**DATASET**

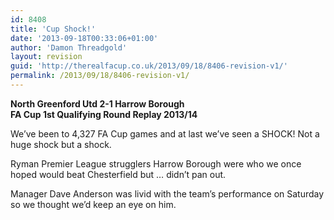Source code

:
 ```yaml
---
id: 8408
title: 'Cup Shock!'
date: '2013-09-18T00:33:06+01:00'
author: 'Damon Threadgold'
layout: revision
guid: 'http://therealfacup.co.uk/2013/09/18/8406-revision-v1/'
permalink: /2013/09/18/8406-revision-v1/
---
```


**North Greenford Utd 2-1 Harrow Borough**  
 **FA Cup 1st Qualifying Round Replay 2013/14**

We’ve been to 4,327 FA Cup games and at last we’ve seen a SHOCK! Not a huge shock but a shock.

Ryman Premier League strugglers Harrow Borough were who we once hoped would beat Chesterfield but … didn’t pan out.

Manager Dave Anderson was livid with the team’s performance on Saturday so we thought we’d keep an eye on him.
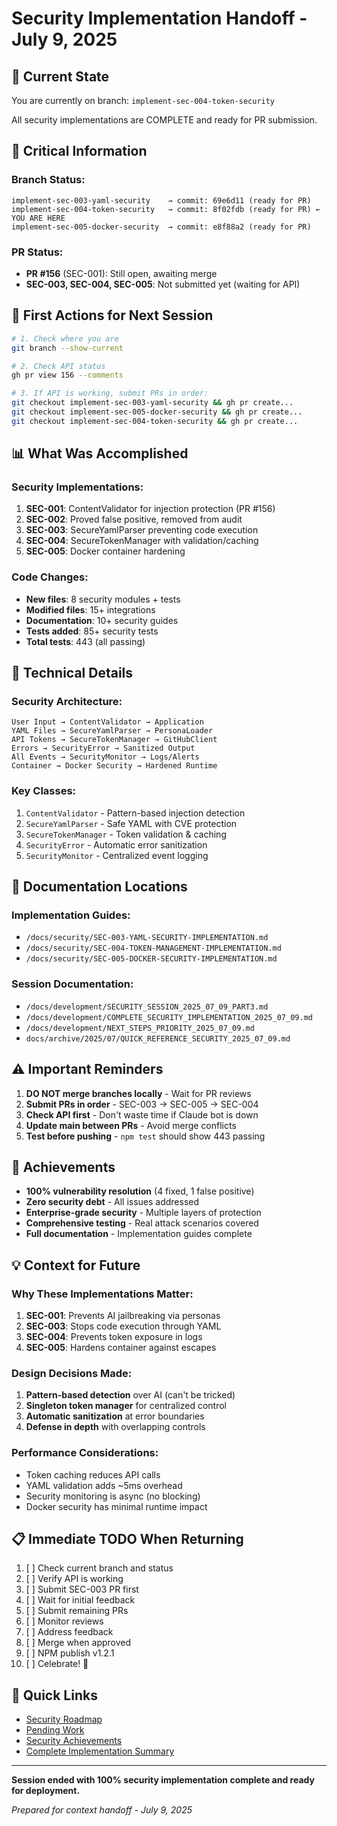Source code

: # Security Implementation Handoff - July 9, 2025

## 🎯 Current State
You are currently on branch: `implement-sec-004-token-security`

All security implementations are COMPLETE and ready for PR submission.

## 📌 Critical Information

### Branch Status:
```
implement-sec-003-yaml-security    → commit: 69e6d11 (ready for PR)
implement-sec-004-token-security   → commit: 8f02fdb (ready for PR) ← YOU ARE HERE
implement-sec-005-docker-security  → commit: e8f88a2 (ready for PR)
```

### PR Status:
- **PR #156** (SEC-001): Still open, awaiting merge
- **SEC-003, SEC-004, SEC-005**: Not submitted yet (waiting for API)

## 🚦 First Actions for Next Session

```bash
# 1. Check where you are
git branch --show-current

# 2. Check API status
gh pr view 156 --comments

# 3. If API is working, submit PRs in order:
git checkout implement-sec-003-yaml-security && gh pr create...
git checkout implement-sec-005-docker-security && gh pr create...
git checkout implement-sec-004-token-security && gh pr create...
```

## 📊 What Was Accomplished

### Security Implementations:
1. **SEC-001**: ContentValidator for injection protection (PR #156)
2. **SEC-002**: Proved false positive, removed from audit
3. **SEC-003**: SecureYamlParser preventing code execution
4. **SEC-004**: SecureTokenManager with validation/caching
5. **SEC-005**: Docker container hardening

### Code Changes:
- **New files**: 8 security modules + tests
- **Modified files**: 15+ integrations
- **Documentation**: 10+ security guides
- **Tests added**: 85+ security tests
- **Total tests**: 443 (all passing)

## 🔧 Technical Details

### Security Architecture:
```
User Input → ContentValidator → Application
YAML Files → SecureYamlParser → PersonaLoader
API Tokens → SecureTokenManager → GitHubClient
Errors → SecurityError → Sanitized Output
All Events → SecurityMonitor → Logs/Alerts
Container → Docker Security → Hardened Runtime
```

### Key Classes:
1. `ContentValidator` - Pattern-based injection detection
2. `SecureYamlParser` - Safe YAML with CVE protection
3. `SecureTokenManager` - Token validation & caching
4. `SecurityError` - Automatic error sanitization
5. `SecurityMonitor` - Centralized event logging

## 📝 Documentation Locations

### Implementation Guides:
- `/docs/security/SEC-003-YAML-SECURITY-IMPLEMENTATION.md`
- `/docs/security/SEC-004-TOKEN-MANAGEMENT-IMPLEMENTATION.md`
- `/docs/security/SEC-005-DOCKER-SECURITY-IMPLEMENTATION.md`

### Session Documentation:
- `/docs/development/SECURITY_SESSION_2025_07_09_PART3.md`
- `/docs/development/COMPLETE_SECURITY_IMPLEMENTATION_2025_07_09.md`
- `/docs/development/NEXT_STEPS_PRIORITY_2025_07_09.md`
- `docs/archive/2025/07/QUICK_REFERENCE_SECURITY_2025_07_09.md`

## ⚠️ Important Reminders

1. **DO NOT merge branches locally** - Wait for PR reviews
2. **Submit PRs in order** - SEC-003 → SEC-005 → SEC-004
3. **Check API first** - Don't waste time if Claude bot is down
4. **Update main between PRs** - Avoid merge conflicts
5. **Test before pushing** - `npm test` should show 443 passing

## 🎉 Achievements

- **100% vulnerability resolution** (4 fixed, 1 false positive)
- **Zero security debt** - All issues addressed
- **Enterprise-grade security** - Multiple layers of protection
- **Comprehensive testing** - Real attack scenarios covered
- **Full documentation** - Implementation guides complete

## 💡 Context for Future

### Why These Implementations Matter:
1. **SEC-001**: Prevents AI jailbreaking via personas
2. **SEC-003**: Stops code execution through YAML
3. **SEC-004**: Prevents token exposure in logs
4. **SEC-005**: Hardens container against escapes

### Design Decisions Made:
1. **Pattern-based detection** over AI (can't be tricked)
2. **Singleton token manager** for centralized control
3. **Automatic sanitization** at error boundaries
4. **Defense in depth** with overlapping controls

### Performance Considerations:
- Token caching reduces API calls
- YAML validation adds ~5ms overhead
- Security monitoring is async (no blocking)
- Docker security has minimal runtime impact

## 📋 Immediate TODO When Returning

1. [ ] Check current branch and status
2. [ ] Verify API is working
3. [ ] Submit SEC-003 PR first
4. [ ] Wait for initial feedback
5. [ ] Submit remaining PRs
6. [ ] Monitor reviews
7. [ ] Address feedback
8. [ ] Merge when approved
9. [ ] NPM publish v1.2.1
10. [ ] Celebrate! 🎊

## 🔗 Quick Links

- [Security Roadmap](./SECURITY_ROADMAP_2025_07_09.md)
- [Pending Work](./PENDING_WORK_2025_07_09.md)
- [Security Achievements](./SECURITY_ACHIEVEMENTS_2025_07_09.md)
- [Complete Implementation Summary](./COMPLETE_SECURITY_IMPLEMENTATION_2025_07_09.md)

---

**Session ended with 100% security implementation complete and ready for deployment.**

*Prepared for context handoff - July 9, 2025*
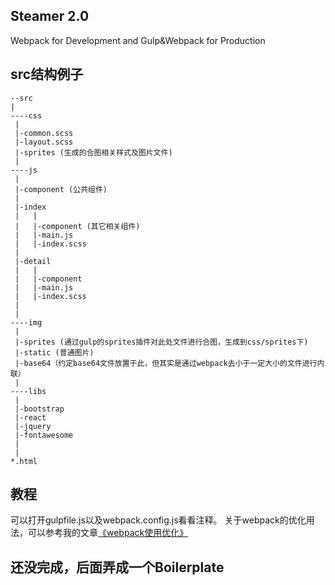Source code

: ## Steamer 2.0

Webpack for Development and Gulp&Webpack for Production

## src结构例子
```
--src
|
----css 
 |
 |-common.scss
 |-layout.scss
 |-sprites (生成的合图相关样式及图片文件)
 |
----js
 |
 |-component (公共组件)
 |
 |-index
 |   |
 |   |-component (其它相关组件)
 |   |-main.js
 |   |-index.scss
 |
 |-detail
 |   |
 |   |-component
 |   |-main.js
 |   |-index.scss
 |
 |
----img
 |
 |-sprites (通过gulp的sprites插件对此处文件进行合图，生成到css/sprites下)
 |-static (普通图片)
 |-base64（约定base64文件放置于此，但其实是通过webpack去小于一定大小的文件进行内联）
 |
----libs
 |
 |-bootstrap
 |-react
 |-jquery
 |-fontawesome
 |
 |
*.html
```

## 教程
可以打开gulpfile.js以及webpack.config.js看看注释。
关于webpack的优化用法，可以参考我的文章[《webpack使用优化》](https://github.com/lcxfs1991/blog/issues/2)

## 还没完成，后面弄成一个Boilerplate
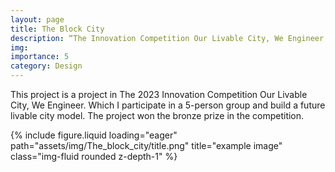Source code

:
 ```yaml
---
layout: page
title: The Block City
description: “The Innovation Competition Our Livable City, We Engineer.” Bronze prize winning project
img:
importance: 5
category: Design
---
```


This project is a project in The 2023 Innovation Competition Our Livable City, We Engineer. Which I participate in a 5-person group and build a future livable city model. The project won the bronze prize in the competition.

{% include figure.liquid loading="eager" path="assets/img/The_block_city/title.png" title="example image" class="img-fluid rounded z-depth-1" %}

**INSTRUCTIONS FOR THE TASK**
Gather all lines from the records above in which "Engineer" appears.

**REPLY TO THE TASK**
description: “The Innovation Competition Our Livable City, We Engineer.” Bronze prize winning project
This project is a project in The 2023 Innovation Competition Our Livable City, We Engineer. Which I participate in a 5-person group and build a future livable city model. The project won the bronze prize in the competition.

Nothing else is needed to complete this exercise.